:: Record excerpts

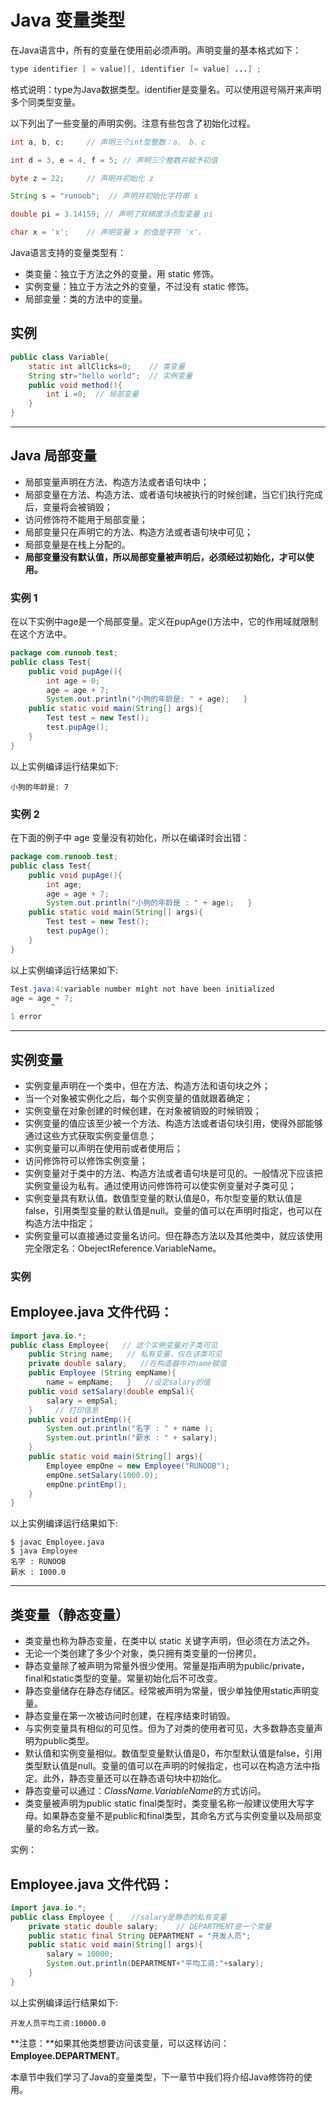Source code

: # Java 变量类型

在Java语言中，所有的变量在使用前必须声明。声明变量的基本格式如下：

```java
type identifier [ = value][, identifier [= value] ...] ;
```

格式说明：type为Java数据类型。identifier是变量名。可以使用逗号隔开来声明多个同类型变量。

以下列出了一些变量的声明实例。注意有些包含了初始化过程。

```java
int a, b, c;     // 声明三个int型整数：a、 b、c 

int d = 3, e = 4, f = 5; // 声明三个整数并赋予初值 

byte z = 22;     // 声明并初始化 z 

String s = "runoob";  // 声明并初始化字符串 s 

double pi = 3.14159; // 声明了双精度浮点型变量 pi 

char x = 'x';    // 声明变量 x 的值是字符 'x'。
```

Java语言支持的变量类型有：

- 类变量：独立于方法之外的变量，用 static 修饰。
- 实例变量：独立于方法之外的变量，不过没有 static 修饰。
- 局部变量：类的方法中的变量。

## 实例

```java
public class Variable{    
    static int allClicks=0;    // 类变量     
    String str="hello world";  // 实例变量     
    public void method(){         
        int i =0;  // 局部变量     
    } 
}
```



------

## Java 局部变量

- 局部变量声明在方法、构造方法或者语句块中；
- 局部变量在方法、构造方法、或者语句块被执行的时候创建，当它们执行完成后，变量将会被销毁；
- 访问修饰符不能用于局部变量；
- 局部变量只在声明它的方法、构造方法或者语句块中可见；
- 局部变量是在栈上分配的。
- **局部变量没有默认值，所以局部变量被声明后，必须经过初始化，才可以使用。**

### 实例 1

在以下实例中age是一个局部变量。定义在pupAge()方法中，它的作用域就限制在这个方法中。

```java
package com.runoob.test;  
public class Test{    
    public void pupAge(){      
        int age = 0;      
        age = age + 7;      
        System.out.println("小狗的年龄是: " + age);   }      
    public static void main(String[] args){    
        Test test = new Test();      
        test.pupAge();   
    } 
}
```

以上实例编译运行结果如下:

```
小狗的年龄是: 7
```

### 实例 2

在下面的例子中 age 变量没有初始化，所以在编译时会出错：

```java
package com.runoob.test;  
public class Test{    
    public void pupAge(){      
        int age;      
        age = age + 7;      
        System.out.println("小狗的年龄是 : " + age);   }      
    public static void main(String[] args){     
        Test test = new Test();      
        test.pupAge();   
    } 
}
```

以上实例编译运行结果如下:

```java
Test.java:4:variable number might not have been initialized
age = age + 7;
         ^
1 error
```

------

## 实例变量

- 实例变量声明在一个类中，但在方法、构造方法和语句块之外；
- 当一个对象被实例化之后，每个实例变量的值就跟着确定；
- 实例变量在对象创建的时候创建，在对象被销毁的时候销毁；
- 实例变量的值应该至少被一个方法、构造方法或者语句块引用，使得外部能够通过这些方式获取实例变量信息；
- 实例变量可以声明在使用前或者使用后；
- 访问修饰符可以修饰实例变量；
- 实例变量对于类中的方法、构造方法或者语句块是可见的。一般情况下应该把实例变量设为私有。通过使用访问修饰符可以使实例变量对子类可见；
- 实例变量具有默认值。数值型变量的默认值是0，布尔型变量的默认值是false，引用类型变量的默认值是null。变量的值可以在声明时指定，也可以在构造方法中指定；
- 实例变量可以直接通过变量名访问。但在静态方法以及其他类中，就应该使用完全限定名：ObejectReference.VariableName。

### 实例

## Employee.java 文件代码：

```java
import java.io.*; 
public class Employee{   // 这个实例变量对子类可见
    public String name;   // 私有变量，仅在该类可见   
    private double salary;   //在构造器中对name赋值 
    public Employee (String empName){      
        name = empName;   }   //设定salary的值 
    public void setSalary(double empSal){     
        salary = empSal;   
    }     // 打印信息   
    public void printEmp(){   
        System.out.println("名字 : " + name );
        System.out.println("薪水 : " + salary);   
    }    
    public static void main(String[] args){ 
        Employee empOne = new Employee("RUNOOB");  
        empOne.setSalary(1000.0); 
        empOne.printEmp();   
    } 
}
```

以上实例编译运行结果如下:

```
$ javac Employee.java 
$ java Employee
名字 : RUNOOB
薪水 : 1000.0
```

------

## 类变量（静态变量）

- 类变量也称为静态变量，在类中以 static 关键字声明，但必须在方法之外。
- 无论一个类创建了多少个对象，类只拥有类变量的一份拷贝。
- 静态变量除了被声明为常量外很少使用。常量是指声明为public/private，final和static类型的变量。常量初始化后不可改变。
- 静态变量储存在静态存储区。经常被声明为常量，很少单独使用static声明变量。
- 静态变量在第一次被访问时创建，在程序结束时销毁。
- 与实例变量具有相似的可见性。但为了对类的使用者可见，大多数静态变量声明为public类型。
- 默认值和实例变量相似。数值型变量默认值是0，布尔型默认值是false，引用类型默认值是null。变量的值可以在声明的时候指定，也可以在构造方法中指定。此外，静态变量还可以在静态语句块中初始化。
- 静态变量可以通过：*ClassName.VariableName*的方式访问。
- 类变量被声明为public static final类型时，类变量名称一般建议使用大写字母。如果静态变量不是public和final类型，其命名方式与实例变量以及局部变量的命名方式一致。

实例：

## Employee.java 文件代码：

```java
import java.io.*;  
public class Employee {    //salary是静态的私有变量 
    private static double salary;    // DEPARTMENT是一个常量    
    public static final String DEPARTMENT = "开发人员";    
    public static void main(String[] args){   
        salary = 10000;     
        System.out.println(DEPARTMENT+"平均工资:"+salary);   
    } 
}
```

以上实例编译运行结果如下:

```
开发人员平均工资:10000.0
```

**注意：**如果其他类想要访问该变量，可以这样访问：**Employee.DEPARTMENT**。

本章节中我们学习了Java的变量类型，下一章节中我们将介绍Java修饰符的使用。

::::

» Exercise
Within the listing above, the range opens at the line with "- 实例变量对于类中的方法、" and closes at the line with "## 类变量（静态变量）". Reproduce exactly the lines of that range, including both ends.

» Solution for this problem
- 实例变量对于类中的方法、构造方法或者语句块是可见的。一般情况下应该把实例变量设为私有。通过使用访问修饰符可以使实例变量对子类可见；
- 实例变量具有默认值。数值型变量的默认值是0，布尔型变量的默认值是false，引用类型变量的默认值是null。变量的值可以在声明时指定，也可以在构造方法中指定；
- 实例变量可以直接通过变量名访问。但在静态方法以及其他类中，就应该使用完全限定名：ObejectReference.VariableName。

### 实例

## Employee.java 文件代码：

```java
import java.io.*; 
public class Employee{   // 这个实例变量对子类可见
    public String name;   // 私有变量，仅在该类可见   
    private double salary;   //在构造器中对name赋值 
    public Employee (String empName){      
        name = empName;   }   //设定salary的值 
    public void setSalary(double empSal){     
        salary = empSal;   
    }     // 打印信息   
    public void printEmp(){   
        System.out.println("名字 : " + name );
        System.out.println("薪水 : " + salary);   
    }    
    public static void main(String[] args){ 
        Employee empOne = new Employee("RUNOOB");  
        empOne.setSalary(1000.0); 
        empOne.printEmp();   
    } 
}
```

以上实例编译运行结果如下:

```
$ javac Employee.java 
$ java Employee
名字 : RUNOOB
薪水 : 1000.0
```

------

## 类变量（静态变量）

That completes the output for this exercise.